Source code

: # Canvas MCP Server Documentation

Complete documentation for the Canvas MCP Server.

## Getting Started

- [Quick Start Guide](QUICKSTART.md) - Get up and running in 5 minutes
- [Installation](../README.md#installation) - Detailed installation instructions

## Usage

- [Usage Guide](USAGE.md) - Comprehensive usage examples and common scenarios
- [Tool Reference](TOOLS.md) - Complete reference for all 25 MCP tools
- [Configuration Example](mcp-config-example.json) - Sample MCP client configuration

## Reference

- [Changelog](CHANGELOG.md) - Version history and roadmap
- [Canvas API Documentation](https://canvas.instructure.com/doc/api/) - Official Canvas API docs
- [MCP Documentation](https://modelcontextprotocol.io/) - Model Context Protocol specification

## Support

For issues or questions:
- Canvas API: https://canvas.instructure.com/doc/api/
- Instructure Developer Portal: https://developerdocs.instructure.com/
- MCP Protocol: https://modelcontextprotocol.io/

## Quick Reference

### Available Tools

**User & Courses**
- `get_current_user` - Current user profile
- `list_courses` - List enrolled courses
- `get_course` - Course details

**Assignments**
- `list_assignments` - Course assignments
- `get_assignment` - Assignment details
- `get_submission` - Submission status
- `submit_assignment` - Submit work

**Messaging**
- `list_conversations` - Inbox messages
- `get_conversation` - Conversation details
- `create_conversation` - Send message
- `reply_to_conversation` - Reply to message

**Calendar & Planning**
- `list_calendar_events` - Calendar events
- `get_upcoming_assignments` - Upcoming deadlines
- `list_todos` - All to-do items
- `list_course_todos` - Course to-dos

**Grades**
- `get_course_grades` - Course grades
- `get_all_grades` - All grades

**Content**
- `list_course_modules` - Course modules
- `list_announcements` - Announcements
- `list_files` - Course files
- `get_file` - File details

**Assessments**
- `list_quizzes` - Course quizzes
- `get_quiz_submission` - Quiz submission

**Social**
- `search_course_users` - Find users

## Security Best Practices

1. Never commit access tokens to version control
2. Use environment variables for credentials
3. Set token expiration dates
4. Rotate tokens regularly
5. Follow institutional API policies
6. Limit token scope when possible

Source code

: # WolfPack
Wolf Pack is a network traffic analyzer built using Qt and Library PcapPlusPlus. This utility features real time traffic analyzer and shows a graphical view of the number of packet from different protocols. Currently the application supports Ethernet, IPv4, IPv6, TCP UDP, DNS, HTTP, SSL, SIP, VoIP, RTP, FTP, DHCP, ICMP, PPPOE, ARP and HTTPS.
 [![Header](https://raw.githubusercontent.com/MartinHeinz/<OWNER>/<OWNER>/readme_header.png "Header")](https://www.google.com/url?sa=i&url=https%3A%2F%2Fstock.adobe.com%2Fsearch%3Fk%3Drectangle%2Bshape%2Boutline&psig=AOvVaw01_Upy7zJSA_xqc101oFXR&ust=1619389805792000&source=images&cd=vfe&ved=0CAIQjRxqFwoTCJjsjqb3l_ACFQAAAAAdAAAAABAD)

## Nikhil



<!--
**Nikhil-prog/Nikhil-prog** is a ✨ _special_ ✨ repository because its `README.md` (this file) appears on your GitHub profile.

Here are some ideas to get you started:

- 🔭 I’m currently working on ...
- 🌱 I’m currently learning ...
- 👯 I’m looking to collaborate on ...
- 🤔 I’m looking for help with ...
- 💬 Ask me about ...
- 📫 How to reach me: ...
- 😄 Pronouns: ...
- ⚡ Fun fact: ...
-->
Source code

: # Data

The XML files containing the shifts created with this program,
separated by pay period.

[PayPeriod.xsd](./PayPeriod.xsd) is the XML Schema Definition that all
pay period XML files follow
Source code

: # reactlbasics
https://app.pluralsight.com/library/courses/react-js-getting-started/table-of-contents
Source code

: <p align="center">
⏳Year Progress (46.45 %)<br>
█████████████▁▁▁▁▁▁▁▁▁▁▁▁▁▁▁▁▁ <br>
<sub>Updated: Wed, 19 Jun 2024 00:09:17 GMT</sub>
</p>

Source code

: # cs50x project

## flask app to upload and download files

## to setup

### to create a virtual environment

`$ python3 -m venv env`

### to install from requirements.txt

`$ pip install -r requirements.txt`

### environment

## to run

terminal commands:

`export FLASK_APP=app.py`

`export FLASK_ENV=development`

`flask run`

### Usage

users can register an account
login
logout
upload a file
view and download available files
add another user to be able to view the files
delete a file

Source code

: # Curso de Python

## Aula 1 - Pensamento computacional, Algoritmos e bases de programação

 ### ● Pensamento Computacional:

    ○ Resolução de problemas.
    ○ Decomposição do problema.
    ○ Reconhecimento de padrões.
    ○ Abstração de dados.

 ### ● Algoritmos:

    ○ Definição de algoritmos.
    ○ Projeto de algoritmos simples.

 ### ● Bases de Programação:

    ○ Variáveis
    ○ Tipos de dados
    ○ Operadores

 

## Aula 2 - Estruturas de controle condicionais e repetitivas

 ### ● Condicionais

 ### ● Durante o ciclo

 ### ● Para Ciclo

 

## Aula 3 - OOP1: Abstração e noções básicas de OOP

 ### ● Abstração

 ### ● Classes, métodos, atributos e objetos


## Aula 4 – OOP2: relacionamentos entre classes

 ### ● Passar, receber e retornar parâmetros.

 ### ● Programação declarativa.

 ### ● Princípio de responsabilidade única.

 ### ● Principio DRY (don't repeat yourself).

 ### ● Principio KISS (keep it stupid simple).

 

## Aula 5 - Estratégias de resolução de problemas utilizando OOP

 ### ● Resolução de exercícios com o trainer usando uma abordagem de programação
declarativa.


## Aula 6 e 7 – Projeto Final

++++++++

▸ **WORK INSTRUCTION**
Reproduce the whole listing, exactly.

▸ **EXERCISE ANSWER**
Source code

: # Canvas MCP Server Documentation

Complete documentation for the Canvas MCP Server.

## Getting Started

- [Quick Start Guide](QUICKSTART.md) - Get up and running in 5 minutes
- [Installation](../README.md#installation) - Detailed installation instructions

## Usage

- [Usage Guide](USAGE.md) - Comprehensive usage examples and common scenarios
- [Tool Reference](TOOLS.md) - Complete reference for all 25 MCP tools
- [Configuration Example](mcp-config-example.json) - Sample MCP client configuration

## Reference

- [Changelog](CHANGELOG.md) - Version history and roadmap
- [Canvas API Documentation](https://canvas.instructure.com/doc/api/) - Official Canvas API docs
- [MCP Documentation](https://modelcontextprotocol.io/) - Model Context Protocol specification

## Support

For issues or questions:
- Canvas API: https://canvas.instructure.com/doc/api/
- Instructure Developer Portal: https://developerdocs.instructure.com/
- MCP Protocol: https://modelcontextprotocol.io/

## Quick Reference

### Available Tools

**User & Courses**
- `get_current_user` - Current user profile
- `list_courses` - List enrolled courses
- `get_course` - Course details

**Assignments**
- `list_assignments` - Course assignments
- `get_assignment` - Assignment details
- `get_submission` - Submission status
- `submit_assignment` - Submit work

**Messaging**
- `list_conversations` - Inbox messages
- `get_conversation` - Conversation details
- `create_conversation` - Send message
- `reply_to_conversation` - Reply to message

**Calendar & Planning**
- `list_calendar_events` - Calendar events
- `get_upcoming_assignments` - Upcoming deadlines
- `list_todos` - All to-do items
- `list_course_todos` - Course to-dos

**Grades**
- `get_course_grades` - Course grades
- `get_all_grades` - All grades

**Content**
- `list_course_modules` - Course modules
- `list_announcements` - Announcements
- `list_files` - Course files
- `get_file` - File details

**Assessments**
- `list_quizzes` - Course quizzes
- `get_quiz_submission` - Quiz submission

**Social**
- `search_course_users` - Find users

## Security Best Practices

1. Never commit access tokens to version control
2. Use environment variables for credentials
3. Set token expiration dates
4. Rotate tokens regularly
5. Follow institutional API policies
6. Limit token scope when possible

Source code

: # WolfPack
Wolf Pack is a network traffic analyzer built using Qt and Library PcapPlusPlus. This utility features real time traffic analyzer and shows a graphical view of the number of packet from different protocols. Currently the application supports Ethernet, IPv4, IPv6, TCP UDP, DNS, HTTP, SSL, SIP, VoIP, RTP, FTP, DHCP, ICMP, PPPOE, ARP and HTTPS.
 [![Header](https://raw.githubusercontent.com/MartinHeinz/<OWNER>/<OWNER>/readme_header.png "Header")](https://www.google.com/url?sa=i&url=https%3A%2F%2Fstock.adobe.com%2Fsearch%3Fk%3Drectangle%2Bshape%2Boutline&psig=AOvVaw01_Upy7zJSA_xqc101oFXR&ust=1619389805792000&source=images&cd=vfe&ved=0CAIQjRxqFwoTCJjsjqb3l_ACFQAAAAAdAAAAABAD)

## Nikhil



<!--
**Nikhil-prog/Nikhil-prog** is a ✨ _special_ ✨ repository because its `README.md` (this file) appears on your GitHub profile.

Here are some ideas to get you started:

- 🔭 I’m currently working on ...
- 🌱 I’m currently learning ...
- 👯 I’m looking to collaborate on ...
- 🤔 I’m looking for help with ...
- 💬 Ask me about ...
- 📫 How to reach me: ...
- 😄 Pronouns: ...
- ⚡ Fun fact: ...
-->
Source code

: # Data

The XML files containing the shifts created with this program,
separated by pay period.

[PayPeriod.xsd](./PayPeriod.xsd) is the XML Schema Definition that all
pay period XML files follow
Source code

: # reactlbasics
https://app.pluralsight.com/library/courses/react-js-getting-started/table-of-contents
Source code

: <p align="center">
⏳Year Progress (46.45 %)<br>
█████████████▁▁▁▁▁▁▁▁▁▁▁▁▁▁▁▁▁ <br>
<sub>Updated: Wed, 19 Jun 2024 00:09:17 GMT</sub>
</p>

Source code

: # cs50x project

## flask app to upload and download files

## to setup

### to create a virtual environment

`$ python3 -m venv env`

### to install from requirements.txt

`$ pip install -r requirements.txt`

### environment

## to run

terminal commands:

`export FLASK_APP=app.py`

`export FLASK_ENV=development`

`flask run`

### Usage

users can register an account
login
logout
upload a file
view and download available files
add another user to be able to view the files
delete a file

Source code

: # Curso de Python

## Aula 1 - Pensamento computacional, Algoritmos e bases de programação

 ### ● Pensamento Computacional:

    ○ Resolução de problemas.
    ○ Decomposição do problema.
    ○ Reconhecimento de padrões.
    ○ Abstração de dados.

 ### ● Algoritmos:

    ○ Definição de algoritmos.
    ○ Projeto de algoritmos simples.

 ### ● Bases de Programação:

    ○ Variáveis
    ○ Tipos de dados
    ○ Operadores

 

## Aula 2 - Estruturas de controle condicionais e repetitivas

 ### ● Condicionais

 ### ● Durante o ciclo

 ### ● Para Ciclo

 

## Aula 3 - OOP1: Abstração e noções básicas de OOP

 ### ● Abstração

 ### ● Classes, métodos, atributos e objetos


## Aula 4 – OOP2: relacionamentos entre classes

 ### ● Passar, receber e retornar parâmetros.

 ### ● Programação declarativa.

 ### ● Princípio de responsabilidade única.

 ### ● Principio DRY (don't repeat yourself).

 ### ● Principio KISS (keep it stupid simple).

 

## Aula 5 - Estratégias de resolução de problemas utilizando OOP

 ### ● Resolução de exercícios com o trainer usando uma abordagem de programação
declarativa.


## Aula 6 e 7 – Projeto Final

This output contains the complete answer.